Count the number of times each word occurs in a file

Question

Hi I am writing a program that counts the number of times each word occurs in a file. Then it prints a list of words with counts between 800 and 1000, sorted in the order of

Answer 1

One solution could be this : define letter_only locale so as to ignore punctuations coming from the stream, and to read only valid "english" letters from the input stream.

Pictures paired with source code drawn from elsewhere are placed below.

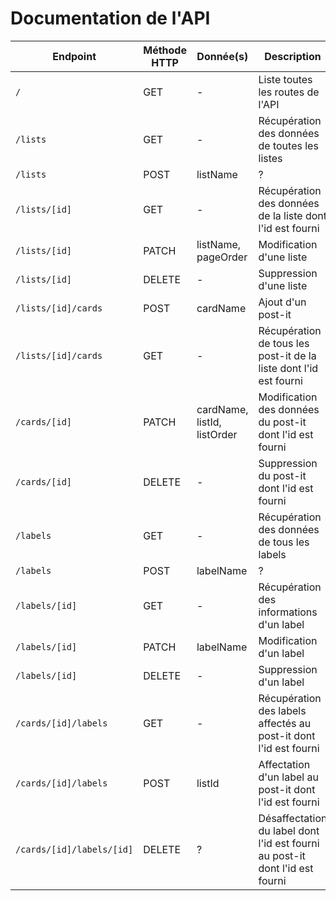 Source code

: # Documentation de l'API

| Endpoint | Méthode HTTP | Donnée(s) | Description |
|--|--|--|--|
| `/` | GET | - | Liste toutes les routes de l'API |
| `/lists` | GET | - | Récupération des données de toutes les listes |
| `/lists` | POST | listName | ? |
| `/lists/[id]` | GET | - | Récupération des données de la liste dont l'id est fourni |
| `/lists/[id]` | PATCH | listName, pageOrder | Modification d'une liste |
| `/lists/[id]` | DELETE | - | Suppression d'une liste  |
| `/lists/[id]/cards` | POST | cardName | Ajout d'un post-it |
| `/lists/[id]/cards` | GET | - | Récupération de tous les post-it de la liste dont l'id est fourni |
| `/cards/[id]` | PATCH | cardName, listId, listOrder | Modification des données du post-it dont l'id est fourni |
| `/cards/[id]` | DELETE | - | Suppression du post-it dont l'id est fourni |
| `/labels` | GET | - | Récupération des données de tous les labels |
| `/labels` | POST | labelName | ? |
| `/labels/[id]` | GET | - | Récupération des informations d'un label |
| `/labels/[id]` | PATCH | labelName | Modification d'un label |
| `/labels/[id]` | DELETE | - | Suppression d'un label |
| `/cards/[id]/labels` | GET | - | Récupération des labels affectés au post-it dont l'id est fourni |
| `/cards/[id]/labels` | POST | listId | Affectation d'un label au post-it dont l'id est fourni |
| `/cards/[id]/labels/[id]` | DELETE | ? | Désaffectation du label dont l'id est fourni au post-it dont l'id est fourni |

That way, the stream will treat the words "ways", "ways." and "ways!" as just the same word "ways", because the stream will ignore punctuations like "." and "!".

struct letter_only: std::ctype<char> 
{
    letter_only(): std::ctype<char>(get_table()) {}

    static std::ctype_base::mask const* get_table()
    {
        static std::vector<std::ctype_base::mask> 
            rc(std::ctype<char>::table_size,std::ctype_base::space);

        std::fill(&rc['A'], &rc['z'+1], std::ctype_base::alpha);
        return &rc[0];
    }
};

And then use it as:

int main()
{
     std::map<std::string, int> wordCount;
     ifstream input;

     //enable reading only english letters only!
     input.imbue(std::locale(std::locale(), new letter_only())); 

     input.open("filename.txt");
     std::string word;
     std::string uppercase_word;
     while(input >> word)
     {
         std::transform(word.begin(), 
                        word.end(), 
                        std::back_inserter(uppercase_word),
                        (int(&)(int))std::toupper); //the cast is needed!
         ++wordCount[uppercase_word];
     }
     for (std::map<std::string, int>::iterator it = wordCount.begin(); 
                                               it != wordCount.end(); 
                                               ++it)
     {
           std::cout << "word = "<< it->first 
                     <<" : count = "<< it->second << std::endl;
     }
}

Answer 2

Just for fun, I did a solution in c++0x style, using Boost MultiIndex.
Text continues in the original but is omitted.